Phys Eng Sci Med. 2026 Jan 26. doi: 10.1007/s13246-026-01699-2. Online ahead of print.
ABSTRACT
Congestive heart failure (CHF) is a cardiovascular disease that poses a serious threat to human health. Electrocardiogram (ECG) signals can be used to detect heart diseases such as CHF. However, the low amplitude and short duration of ECG signals severely affected CHF detection. This paper proposes a CHF detection method based on Gramian angular summation field (GASF) and two-dimensional multiscale permutation-ratio entropy (MPRE2D). First, ECG signals are preprocessed and converted into ECG images using the GASF algorithm. GASF can convert one-dimensional ECG signals into two-dimensional coded images containing important information. Then, the two-dimensional permutation-ratio entropy and MPRE2D algorithms are introduced to measure the irregularity and complexity of ECG images.

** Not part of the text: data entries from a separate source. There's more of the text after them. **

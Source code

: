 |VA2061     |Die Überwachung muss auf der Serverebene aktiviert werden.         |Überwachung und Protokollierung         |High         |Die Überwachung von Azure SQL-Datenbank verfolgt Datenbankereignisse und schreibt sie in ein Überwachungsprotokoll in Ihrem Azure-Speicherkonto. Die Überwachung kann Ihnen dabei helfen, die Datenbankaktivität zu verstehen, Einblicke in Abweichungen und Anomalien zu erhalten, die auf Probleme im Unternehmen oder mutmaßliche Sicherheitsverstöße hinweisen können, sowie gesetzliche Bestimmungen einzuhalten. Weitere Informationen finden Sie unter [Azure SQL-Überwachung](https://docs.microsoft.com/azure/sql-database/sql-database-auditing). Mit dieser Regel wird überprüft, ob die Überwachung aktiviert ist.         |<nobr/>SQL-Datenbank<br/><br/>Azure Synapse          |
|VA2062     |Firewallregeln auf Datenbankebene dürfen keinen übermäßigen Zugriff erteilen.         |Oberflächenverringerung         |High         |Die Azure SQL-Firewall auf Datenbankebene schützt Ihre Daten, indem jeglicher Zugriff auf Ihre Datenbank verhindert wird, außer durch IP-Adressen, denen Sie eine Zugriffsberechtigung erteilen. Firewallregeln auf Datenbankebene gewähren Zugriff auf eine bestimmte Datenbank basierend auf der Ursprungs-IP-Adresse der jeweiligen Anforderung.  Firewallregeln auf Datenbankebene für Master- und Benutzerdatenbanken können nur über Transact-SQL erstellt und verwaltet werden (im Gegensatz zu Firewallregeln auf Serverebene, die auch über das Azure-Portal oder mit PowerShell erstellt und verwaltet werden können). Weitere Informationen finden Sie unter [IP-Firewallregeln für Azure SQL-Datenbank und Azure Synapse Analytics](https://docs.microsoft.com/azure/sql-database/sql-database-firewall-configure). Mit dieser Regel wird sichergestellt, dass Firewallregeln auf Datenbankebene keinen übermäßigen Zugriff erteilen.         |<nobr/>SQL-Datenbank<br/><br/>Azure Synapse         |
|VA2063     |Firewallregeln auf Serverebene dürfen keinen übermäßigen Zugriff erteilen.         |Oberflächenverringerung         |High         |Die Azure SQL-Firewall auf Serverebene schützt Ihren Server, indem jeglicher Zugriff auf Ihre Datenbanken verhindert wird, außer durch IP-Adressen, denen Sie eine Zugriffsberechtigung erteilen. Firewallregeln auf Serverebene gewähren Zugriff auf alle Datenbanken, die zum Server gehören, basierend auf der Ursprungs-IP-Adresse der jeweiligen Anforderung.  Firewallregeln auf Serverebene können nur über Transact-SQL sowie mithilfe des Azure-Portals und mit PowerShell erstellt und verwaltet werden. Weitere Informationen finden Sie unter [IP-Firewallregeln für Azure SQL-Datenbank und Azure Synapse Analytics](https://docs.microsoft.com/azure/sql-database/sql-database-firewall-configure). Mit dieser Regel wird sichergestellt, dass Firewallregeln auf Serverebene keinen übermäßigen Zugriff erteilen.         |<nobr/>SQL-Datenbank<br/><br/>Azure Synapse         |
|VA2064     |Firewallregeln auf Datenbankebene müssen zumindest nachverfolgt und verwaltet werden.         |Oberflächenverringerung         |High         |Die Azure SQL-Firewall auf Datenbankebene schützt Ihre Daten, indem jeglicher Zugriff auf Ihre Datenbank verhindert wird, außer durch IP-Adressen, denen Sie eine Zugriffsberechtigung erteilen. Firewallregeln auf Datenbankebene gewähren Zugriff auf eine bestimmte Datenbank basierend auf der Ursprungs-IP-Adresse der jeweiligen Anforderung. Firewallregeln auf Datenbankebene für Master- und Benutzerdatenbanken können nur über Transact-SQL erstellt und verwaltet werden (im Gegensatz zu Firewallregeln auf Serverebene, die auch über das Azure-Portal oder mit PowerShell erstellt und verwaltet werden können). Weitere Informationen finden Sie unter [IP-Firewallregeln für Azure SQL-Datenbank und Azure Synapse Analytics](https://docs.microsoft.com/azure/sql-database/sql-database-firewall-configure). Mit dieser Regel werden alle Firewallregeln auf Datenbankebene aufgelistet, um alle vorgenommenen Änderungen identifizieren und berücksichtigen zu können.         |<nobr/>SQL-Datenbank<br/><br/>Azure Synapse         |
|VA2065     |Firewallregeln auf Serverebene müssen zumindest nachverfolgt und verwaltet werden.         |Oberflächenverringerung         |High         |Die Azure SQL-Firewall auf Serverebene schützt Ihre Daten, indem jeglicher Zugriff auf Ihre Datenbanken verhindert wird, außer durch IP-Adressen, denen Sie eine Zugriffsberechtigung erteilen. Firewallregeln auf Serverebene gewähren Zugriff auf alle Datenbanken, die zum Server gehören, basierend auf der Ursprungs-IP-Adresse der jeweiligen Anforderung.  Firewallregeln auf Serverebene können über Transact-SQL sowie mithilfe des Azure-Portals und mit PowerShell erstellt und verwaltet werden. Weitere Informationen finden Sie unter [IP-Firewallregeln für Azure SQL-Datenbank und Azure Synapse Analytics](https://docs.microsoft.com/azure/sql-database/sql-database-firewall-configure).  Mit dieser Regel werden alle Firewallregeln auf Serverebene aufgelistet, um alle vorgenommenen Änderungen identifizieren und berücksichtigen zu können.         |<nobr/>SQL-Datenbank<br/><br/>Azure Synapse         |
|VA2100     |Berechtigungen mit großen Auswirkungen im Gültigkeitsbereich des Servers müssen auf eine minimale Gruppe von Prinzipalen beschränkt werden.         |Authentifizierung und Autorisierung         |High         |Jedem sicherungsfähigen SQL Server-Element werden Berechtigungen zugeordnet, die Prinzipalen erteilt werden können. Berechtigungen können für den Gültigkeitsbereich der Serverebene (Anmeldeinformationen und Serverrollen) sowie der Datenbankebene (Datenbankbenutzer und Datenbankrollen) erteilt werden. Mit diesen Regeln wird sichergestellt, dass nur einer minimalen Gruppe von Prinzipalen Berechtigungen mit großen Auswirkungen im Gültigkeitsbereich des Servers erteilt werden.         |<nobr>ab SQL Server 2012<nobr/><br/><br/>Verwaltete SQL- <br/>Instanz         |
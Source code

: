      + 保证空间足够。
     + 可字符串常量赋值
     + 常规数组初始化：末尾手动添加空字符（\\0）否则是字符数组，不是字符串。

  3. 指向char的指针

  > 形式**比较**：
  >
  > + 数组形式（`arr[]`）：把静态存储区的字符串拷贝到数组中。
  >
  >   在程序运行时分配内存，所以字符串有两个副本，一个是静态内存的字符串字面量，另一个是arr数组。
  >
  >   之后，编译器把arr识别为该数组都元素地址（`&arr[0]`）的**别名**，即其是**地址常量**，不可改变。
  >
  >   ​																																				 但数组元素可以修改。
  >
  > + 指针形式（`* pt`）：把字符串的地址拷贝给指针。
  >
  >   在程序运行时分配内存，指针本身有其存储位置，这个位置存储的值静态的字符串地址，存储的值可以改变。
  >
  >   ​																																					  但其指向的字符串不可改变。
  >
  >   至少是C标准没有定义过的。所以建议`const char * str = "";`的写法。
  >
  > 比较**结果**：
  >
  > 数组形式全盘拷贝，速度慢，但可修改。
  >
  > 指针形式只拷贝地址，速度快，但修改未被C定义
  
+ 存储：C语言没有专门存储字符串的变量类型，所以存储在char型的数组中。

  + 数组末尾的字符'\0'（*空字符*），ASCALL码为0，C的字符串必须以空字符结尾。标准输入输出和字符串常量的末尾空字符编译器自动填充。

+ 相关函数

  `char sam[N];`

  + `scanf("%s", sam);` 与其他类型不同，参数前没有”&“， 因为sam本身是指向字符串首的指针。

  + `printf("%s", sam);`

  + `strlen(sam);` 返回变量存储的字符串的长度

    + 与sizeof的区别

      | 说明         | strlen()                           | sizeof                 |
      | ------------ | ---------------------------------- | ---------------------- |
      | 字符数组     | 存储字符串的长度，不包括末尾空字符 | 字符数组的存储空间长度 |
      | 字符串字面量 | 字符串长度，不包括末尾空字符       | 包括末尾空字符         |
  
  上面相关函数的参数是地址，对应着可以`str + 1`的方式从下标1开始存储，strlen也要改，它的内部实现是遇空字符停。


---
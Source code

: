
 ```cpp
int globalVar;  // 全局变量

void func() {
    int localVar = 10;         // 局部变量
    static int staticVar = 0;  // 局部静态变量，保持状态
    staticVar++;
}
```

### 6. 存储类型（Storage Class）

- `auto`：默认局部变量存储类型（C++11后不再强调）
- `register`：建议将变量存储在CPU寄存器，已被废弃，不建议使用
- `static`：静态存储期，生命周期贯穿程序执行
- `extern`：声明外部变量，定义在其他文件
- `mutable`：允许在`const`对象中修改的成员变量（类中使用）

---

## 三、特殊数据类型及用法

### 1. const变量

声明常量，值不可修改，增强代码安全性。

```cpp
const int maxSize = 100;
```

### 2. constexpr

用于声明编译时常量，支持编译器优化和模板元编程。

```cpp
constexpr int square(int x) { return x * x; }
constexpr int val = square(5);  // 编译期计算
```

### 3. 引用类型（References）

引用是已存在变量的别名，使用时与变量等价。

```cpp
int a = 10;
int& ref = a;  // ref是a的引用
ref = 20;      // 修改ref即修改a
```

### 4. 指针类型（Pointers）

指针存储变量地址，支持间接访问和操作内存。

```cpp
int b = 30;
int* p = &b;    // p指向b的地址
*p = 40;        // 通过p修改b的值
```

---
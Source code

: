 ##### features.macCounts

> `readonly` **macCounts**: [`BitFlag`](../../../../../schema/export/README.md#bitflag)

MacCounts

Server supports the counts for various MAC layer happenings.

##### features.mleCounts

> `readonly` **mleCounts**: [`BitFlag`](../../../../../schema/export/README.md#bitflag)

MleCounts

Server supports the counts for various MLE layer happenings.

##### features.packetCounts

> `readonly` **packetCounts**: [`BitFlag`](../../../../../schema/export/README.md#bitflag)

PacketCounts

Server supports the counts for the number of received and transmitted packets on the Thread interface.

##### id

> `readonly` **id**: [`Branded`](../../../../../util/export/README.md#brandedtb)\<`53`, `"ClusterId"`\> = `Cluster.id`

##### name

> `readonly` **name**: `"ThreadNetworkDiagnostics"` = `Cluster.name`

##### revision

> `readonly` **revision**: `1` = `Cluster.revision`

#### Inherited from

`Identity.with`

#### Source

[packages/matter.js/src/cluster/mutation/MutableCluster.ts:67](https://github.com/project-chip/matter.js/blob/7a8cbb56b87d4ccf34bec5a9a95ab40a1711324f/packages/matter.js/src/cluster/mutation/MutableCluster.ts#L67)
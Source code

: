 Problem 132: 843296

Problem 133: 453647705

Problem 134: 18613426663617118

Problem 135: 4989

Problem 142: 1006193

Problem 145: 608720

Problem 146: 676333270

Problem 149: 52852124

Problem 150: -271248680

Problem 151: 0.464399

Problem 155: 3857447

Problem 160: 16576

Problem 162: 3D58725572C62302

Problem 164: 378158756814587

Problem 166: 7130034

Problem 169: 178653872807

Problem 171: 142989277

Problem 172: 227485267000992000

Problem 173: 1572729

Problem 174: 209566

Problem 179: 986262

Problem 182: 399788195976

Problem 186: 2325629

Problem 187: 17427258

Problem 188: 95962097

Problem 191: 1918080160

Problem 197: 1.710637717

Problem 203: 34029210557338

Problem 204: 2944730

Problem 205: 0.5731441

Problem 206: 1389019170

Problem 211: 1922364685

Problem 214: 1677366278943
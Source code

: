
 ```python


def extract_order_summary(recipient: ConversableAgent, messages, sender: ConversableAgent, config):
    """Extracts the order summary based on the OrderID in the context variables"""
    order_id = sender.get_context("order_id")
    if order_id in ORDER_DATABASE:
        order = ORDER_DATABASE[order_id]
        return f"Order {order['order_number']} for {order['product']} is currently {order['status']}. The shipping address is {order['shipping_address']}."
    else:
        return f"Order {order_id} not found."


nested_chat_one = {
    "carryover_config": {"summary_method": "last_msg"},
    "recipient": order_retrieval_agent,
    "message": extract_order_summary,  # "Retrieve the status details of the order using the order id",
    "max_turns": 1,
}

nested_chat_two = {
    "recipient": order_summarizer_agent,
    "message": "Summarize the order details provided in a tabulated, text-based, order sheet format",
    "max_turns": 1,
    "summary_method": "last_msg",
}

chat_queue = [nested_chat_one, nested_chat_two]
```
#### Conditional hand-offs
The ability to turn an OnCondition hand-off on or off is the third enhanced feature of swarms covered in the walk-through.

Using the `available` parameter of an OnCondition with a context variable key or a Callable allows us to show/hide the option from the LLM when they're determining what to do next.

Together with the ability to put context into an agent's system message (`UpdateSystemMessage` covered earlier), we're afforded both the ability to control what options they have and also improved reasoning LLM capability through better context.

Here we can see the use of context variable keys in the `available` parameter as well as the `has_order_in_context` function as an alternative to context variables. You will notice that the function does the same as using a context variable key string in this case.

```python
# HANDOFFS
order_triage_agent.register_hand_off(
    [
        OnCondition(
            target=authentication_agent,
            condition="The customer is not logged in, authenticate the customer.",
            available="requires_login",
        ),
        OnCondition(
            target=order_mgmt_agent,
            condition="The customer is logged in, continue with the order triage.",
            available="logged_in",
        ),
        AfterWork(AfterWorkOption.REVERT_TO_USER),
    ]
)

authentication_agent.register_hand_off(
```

Finally, the MPRE2D features of the image are extracted and the feature vectors are classified using a support vector machine. The classification accuracy is 99.46%, sensitivity 99.36%, specificity 99.63% and F1-score 99.56% on the normal sinus rhythm database and congestive heart failure database. Computer simulations show that the methods based on GASF and MPRE2D provide an effective method for CHF detection. This method can accurately detect patients with CHF using only 2 s of ECG signals length. It not only provides valuable references for clinical doctors to assess and treat CHF, but also offers clinically significant results for CHF risk assessment.
PMID:41586952 | DOI:10.1007/s13246-026-01699-2